Most people call home, the place where they currently live. I don’t, though. In fact, most of the time when I talk about the place I live, I say, “I am at my place.” I never say, “I am at home.” Because to me, it is not home. It’s just a place where I sleep at night, then leave the next morning for a busy work day.
Almost three years ago, I moved up North near Seattle. I didn’t want to go. I was only there because I had to be.
I never wanted to live in the city. It’s too busy and stresses me out. There are cars and people everywhere. It’s always go, go, go. How was I suppose to call this place home?
So, I never have.
Right now… I am home. I am sitting in an open field with trees around me. I hear the birds singing away and the wind blowing my hair across my face. It is still. It is calm. It is peaceful. It is home.
My heart races every time I get to drive back here. My three hour drive is like a countdown. One second, one minute, one hour, one mile, closer to being home. Closer to being in my happy place.
You see, I am a country girl at heart; which surprises a lot of people. I like to think I got it from my Great Grandparents. They use to have land and horses. But, I don’t know.

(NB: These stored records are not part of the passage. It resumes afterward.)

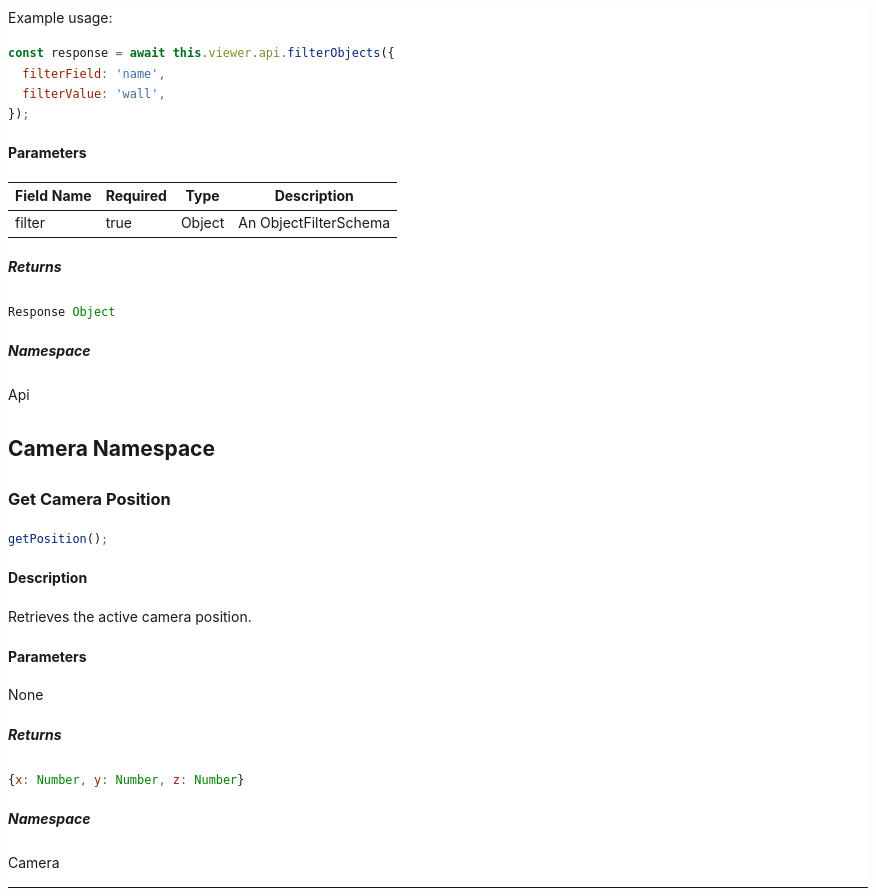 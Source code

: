 Example usage:
```js
const response = await this.viewer.api.filterObjects({
  filterField: 'name',
  filterValue: 'wall',
});
```

#### Parameters

| Field Name | Required | Type | Description |
| - | - | - | - |
| filter | true | Object | An ObjectFilterSchema |

##### Returns

```js
Response Object
```

##### Namespace

Api

## Camera Namespace

<p class="heading-link-container"><a class="heading-link" href="#camera-namespace"></a></p>

### Get Camera Position

<p class="heading-link-container"><a class="heading-link" href="#get-camera-position"></a></p>

```js
getPosition();
```

#### Description

Retrieves the active camera position.

#### Parameters

None

##### Returns

```js
{x: Number, y: Number, z: Number}
```

##### Namespace

Camera

---
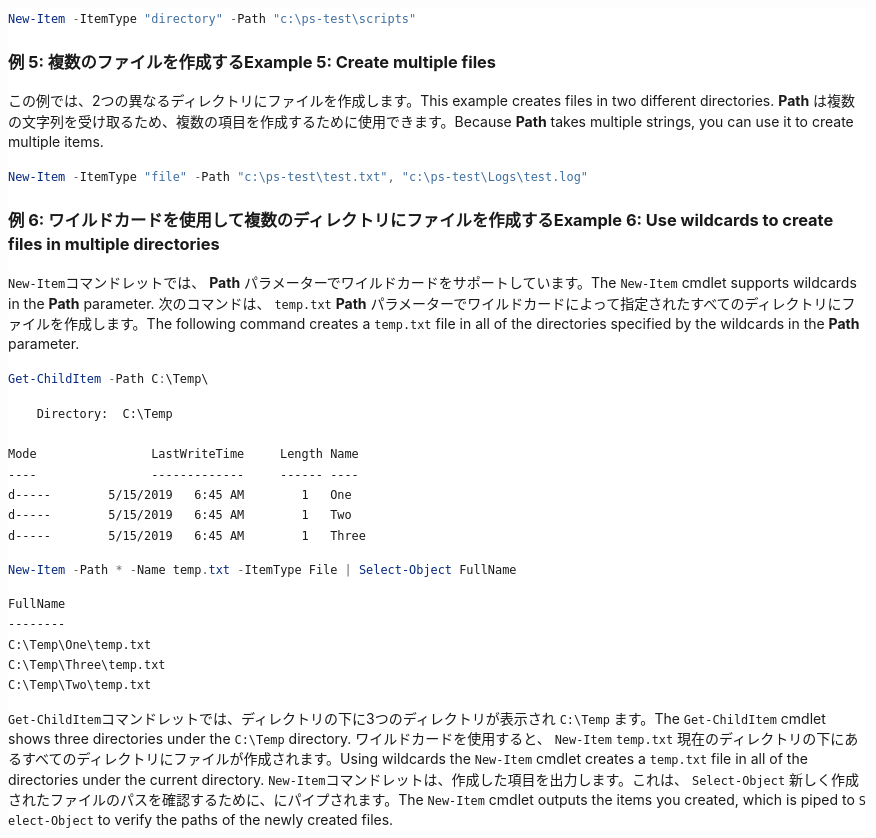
 ```powershell
New-Item -ItemType "directory" -Path "c:\ps-test\scripts"
```

### <span data-ttu-id="78a67-137">例 5: 複数のファイルを作成する</span><span class="sxs-lookup"><span data-stu-id="78a67-137">Example 5: Create multiple files</span></span>

<span data-ttu-id="78a67-138">この例では、2つの異なるディレクトリにファイルを作成します。</span><span class="sxs-lookup"><span data-stu-id="78a67-138">This example creates files in two different directories.</span></span> <span data-ttu-id="78a67-139">**Path** は複数の文字列を受け取るため、複数の項目を作成するために使用できます。</span><span class="sxs-lookup"><span data-stu-id="78a67-139">Because **Path** takes multiple strings, you can use it to create multiple items.</span></span>

```powershell
New-Item -ItemType "file" -Path "c:\ps-test\test.txt", "c:\ps-test\Logs\test.log"
```

### <span data-ttu-id="78a67-140">例 6: ワイルドカードを使用して複数のディレクトリにファイルを作成する</span><span class="sxs-lookup"><span data-stu-id="78a67-140">Example 6: Use wildcards to create files in multiple directories</span></span>

<span data-ttu-id="78a67-141">`New-Item`コマンドレットでは、 **Path** パラメーターでワイルドカードをサポートしています。</span><span class="sxs-lookup"><span data-stu-id="78a67-141">The `New-Item` cmdlet supports wildcards in the **Path** parameter.</span></span> <span data-ttu-id="78a67-142">次のコマンドは、 `temp.txt` **Path** パラメーターでワイルドカードによって指定されたすべてのディレクトリにファイルを作成します。</span><span class="sxs-lookup"><span data-stu-id="78a67-142">The following command creates a `temp.txt` file in all of the directories specified by the wildcards in the **Path** parameter.</span></span>

```powershell
Get-ChildItem -Path C:\Temp\
```

```Output
    Directory:  C:\Temp

Mode                LastWriteTime     Length Name
----                -------------     ------ ----
d-----        5/15/2019   6:45 AM        1   One
d-----        5/15/2019   6:45 AM        1   Two
d-----        5/15/2019   6:45 AM        1   Three
```

```powershell
New-Item -Path * -Name temp.txt -ItemType File | Select-Object FullName
```

```Output
FullName
--------
C:\Temp\One\temp.txt
C:\Temp\Three\temp.txt
C:\Temp\Two\temp.txt
```

<span data-ttu-id="78a67-143">`Get-ChildItem`コマンドレットでは、ディレクトリの下に3つのディレクトリが表示され `C:\Temp` ます。</span><span class="sxs-lookup"><span data-stu-id="78a67-143">The `Get-ChildItem` cmdlet shows three directories under the `C:\Temp` directory.</span></span> <span data-ttu-id="78a67-144">ワイルドカードを使用すると、 `New-Item` `temp.txt` 現在のディレクトリの下にあるすべてのディレクトリにファイルが作成されます。</span><span class="sxs-lookup"><span data-stu-id="78a67-144">Using wildcards the `New-Item` cmdlet creates a `temp.txt` file in all of the directories under the current directory.</span></span> <span data-ttu-id="78a67-145">`New-Item`コマンドレットは、作成した項目を出力します。これは、 `Select-Object` 新しく作成されたファイルのパスを確認するために、にパイプされます。</span><span class="sxs-lookup"><span data-stu-id="78a67-145">The `New-Item` cmdlet outputs the items you created, which is piped to `Select-Object` to verify the paths of the newly created files.</span></span>
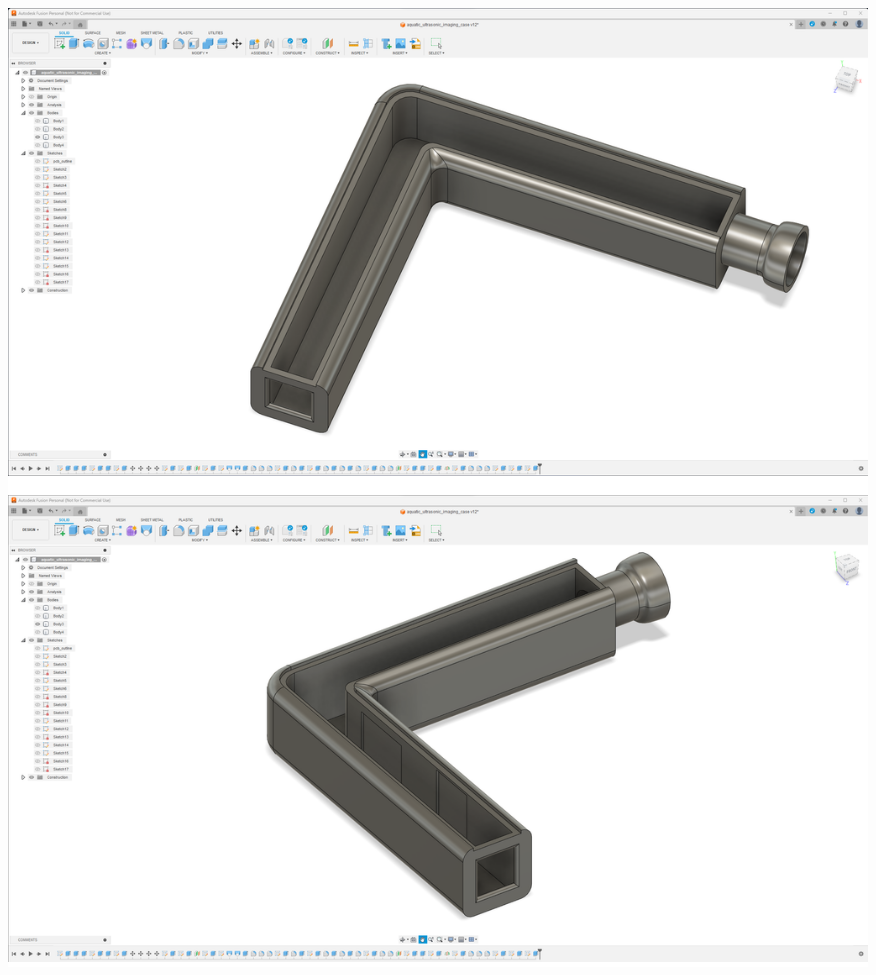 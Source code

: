 ![66](../.gitbook/assets/water-pollution-detection-arduino-nano-esp32/model_7.png)

![67](../.gitbook/assets/water-pollution-detection-arduino-nano-esp32/model_8.png)

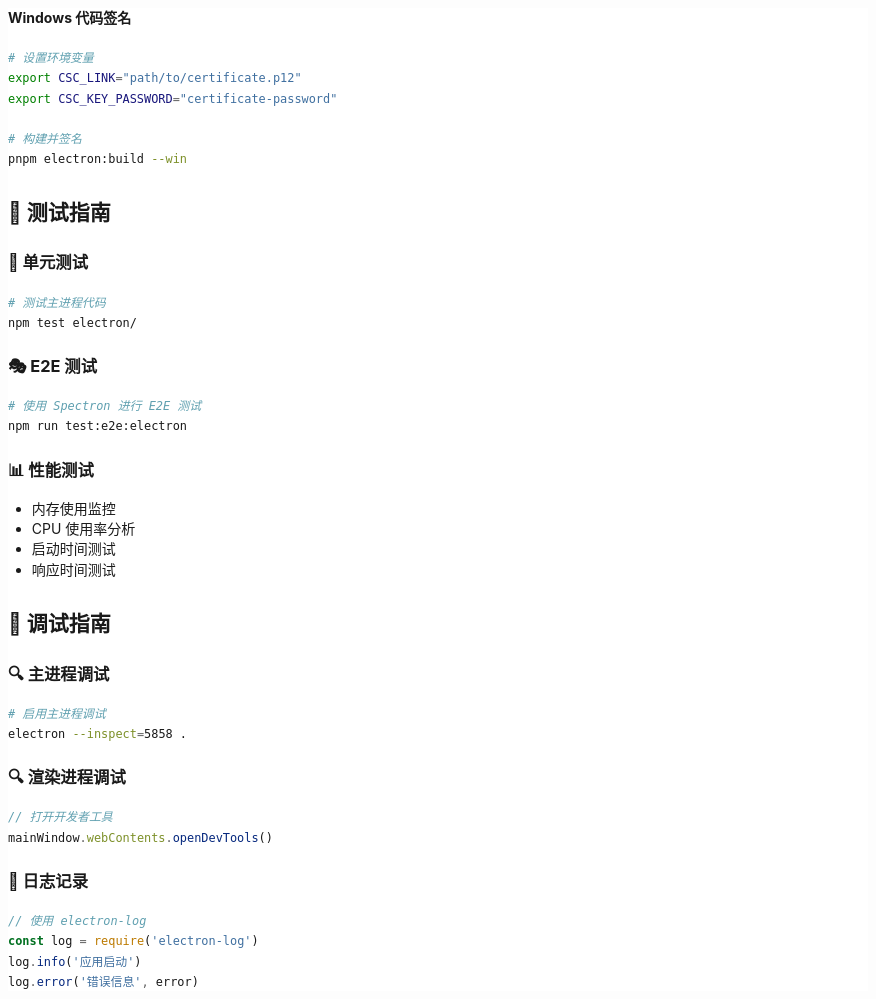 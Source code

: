 #### Windows 代码签名

```bash
# 设置环境变量
export CSC_LINK="path/to/certificate.p12"
export CSC_KEY_PASSWORD="certificate-password"

# 构建并签名
pnpm electron:build --win
```

## 🧪 测试指南

### 🔬 单元测试

```bash
# 测试主进程代码
npm test electron/
```

### 🎭 E2E 测试

```bash
# 使用 Spectron 进行 E2E 测试
npm run test:e2e:electron
```

### 📊 性能测试

- 内存使用监控
- CPU 使用率分析
- 启动时间测试
- 响应时间测试

## 🐛 调试指南

### 🔍 主进程调试

```bash
# 启用主进程调试
electron --inspect=5858 .
```

### 🔍 渲染进程调试

```javascript
// 打开开发者工具
mainWindow.webContents.openDevTools()
```

### 📝 日志记录

```javascript
// 使用 electron-log
const log = require('electron-log')
log.info('应用启动')
log.error('错误信息', error)
```
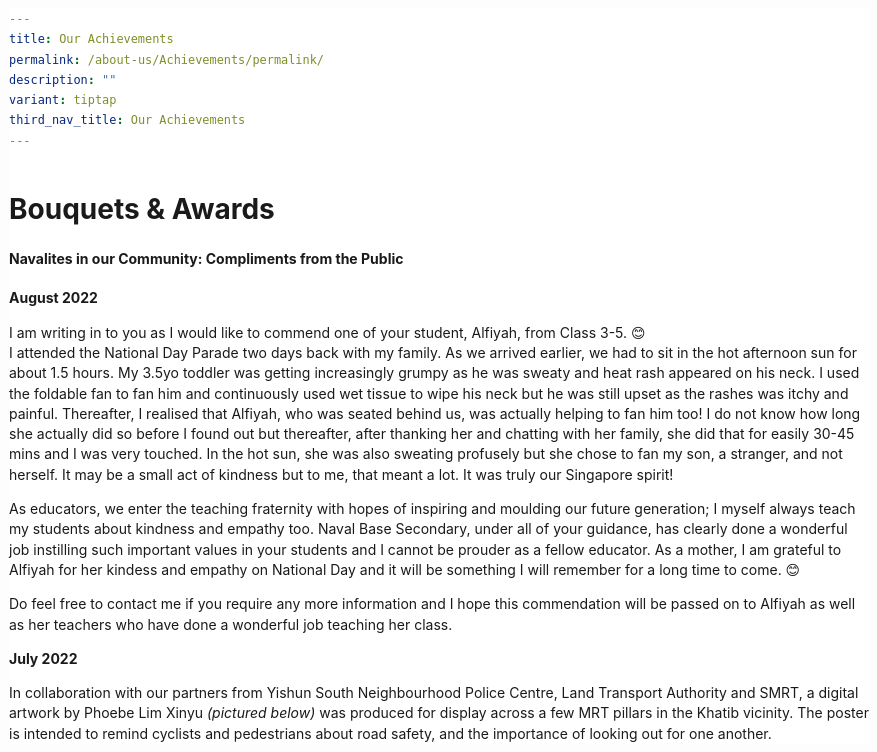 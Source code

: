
 ```yaml
---
title: Our Achievements
permalink: /about-us/Achievements/permalink/
description: ""
variant: tiptap
third_nav_title: Our Achievements
---
```

<h1>Bouquets &amp; Awards</h1>
<h4>Navalites in our Community: Compliments from the Public</h4>
<p><strong>August 2022</strong>
</p>
<p>I am writing in to you as I would like to commend one of your student,
Alfiyah, from Class 3-5. 😊
<br>I attended the National Day Parade two days back with my family. As we
arrived earlier, we had to sit in the hot afternoon sun for about 1.5 hours.
My 3.5yo toddler was getting increasingly grumpy as he was sweaty and heat
rash appeared on his neck. I used the foldable fan to fan him and continuously
used wet tissue to wipe his neck but he was still upset as the rashes was
itchy and painful. Thereafter, I realised that Alfiyah, who was seated
behind us, was actually helping to fan him too! I do not know how long
she actually did so before I found out but thereafter, after thanking her
and chatting with her family, she did that for easily 30-45 mins and I
was very touched. In the hot sun, she was also sweating profusely but she
chose to fan my son, a stranger, and not herself. It may be a small act
of kindness but to me, that meant a lot. It was truly our Singapore spirit!</p>
<p>As educators, we enter the teaching fraternity with hopes of inspiring
and moulding our future generation; I myself always teach my students about
kindness and empathy too. Naval Base Secondary, under all of your guidance,
has clearly done a wonderful job instilling such important values in your
students and I cannot be prouder as a fellow educator. As a mother, I am
grateful to Alfiyah for her kindess and empathy on National Day and it
will be something I will remember for a long time to come. 😊</p>
<p>Do feel free to contact me if you require any more information and I hope
this commendation will be passed on to Alfiyah as well as her teachers
who have done a wonderful job teaching her class.</p>
<p><strong>July 2022</strong>
</p>
<p>In collaboration with our partners from Yishun South Neighbourhood Police
Centre, Land Transport Authority and SMRT, a digital artwork by Phoebe
Lim Xinyu <em>(pictured below)</em> was produced for display across a few
MRT pillars in the Khatib vicinity. The poster is intended to remind cyclists
and pedestrians about road safety, and the importance of looking out for
one another.</p>
<div class="isomer-image-wrapper">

I am simple. I don’t need or want material things. I just want the pain to stop. When I am here, it’s like I can breathe again. It’s when I know everything will be okay.
Home, should be a place I look forward to returning to after a long work day. Home, should be a place where I feel safe. Home, should be a place where honesty is allowed and trust is built. Home, should be a home; where laughter is contagious, wounds could be healed, and love is unconditional.
Maybe one day, I will be able to return back here for good. Until then, I will soak up every second of my time here and be grateful I have this place to call home.